[Document images with source code]
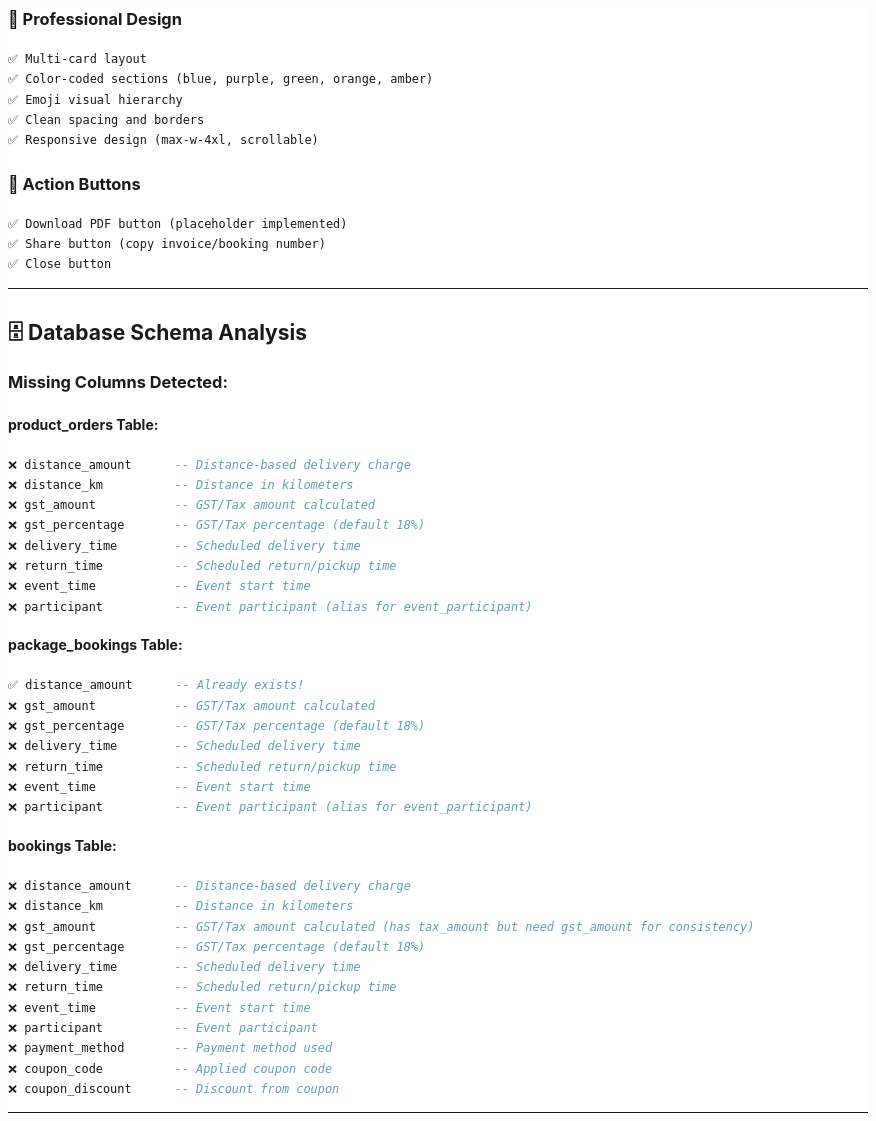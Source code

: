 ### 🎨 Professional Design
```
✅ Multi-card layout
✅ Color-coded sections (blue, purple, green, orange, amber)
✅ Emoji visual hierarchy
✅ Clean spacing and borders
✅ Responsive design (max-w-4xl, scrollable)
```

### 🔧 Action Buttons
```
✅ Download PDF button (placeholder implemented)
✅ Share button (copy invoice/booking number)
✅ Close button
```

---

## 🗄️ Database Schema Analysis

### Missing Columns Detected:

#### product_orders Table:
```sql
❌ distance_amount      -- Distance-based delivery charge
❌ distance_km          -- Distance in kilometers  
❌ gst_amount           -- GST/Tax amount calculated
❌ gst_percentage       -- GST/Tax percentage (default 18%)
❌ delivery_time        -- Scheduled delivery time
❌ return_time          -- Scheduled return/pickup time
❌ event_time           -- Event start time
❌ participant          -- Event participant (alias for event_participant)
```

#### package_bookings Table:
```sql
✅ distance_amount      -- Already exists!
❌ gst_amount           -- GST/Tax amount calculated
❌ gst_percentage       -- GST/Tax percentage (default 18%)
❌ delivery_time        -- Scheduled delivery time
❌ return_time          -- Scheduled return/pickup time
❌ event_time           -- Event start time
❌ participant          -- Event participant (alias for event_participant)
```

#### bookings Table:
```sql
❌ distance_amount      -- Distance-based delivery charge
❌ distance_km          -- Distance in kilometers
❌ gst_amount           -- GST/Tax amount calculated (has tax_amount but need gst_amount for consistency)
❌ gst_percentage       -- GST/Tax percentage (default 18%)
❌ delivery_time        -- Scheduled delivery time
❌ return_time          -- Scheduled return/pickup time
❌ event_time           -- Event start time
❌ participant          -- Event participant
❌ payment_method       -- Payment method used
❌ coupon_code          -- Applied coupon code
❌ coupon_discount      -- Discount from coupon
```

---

» **WHAT TO DO**: Please count the lines in the records that contain "kilometers" and reply with the count alone.

» **REPLY TO THE TASK**: 2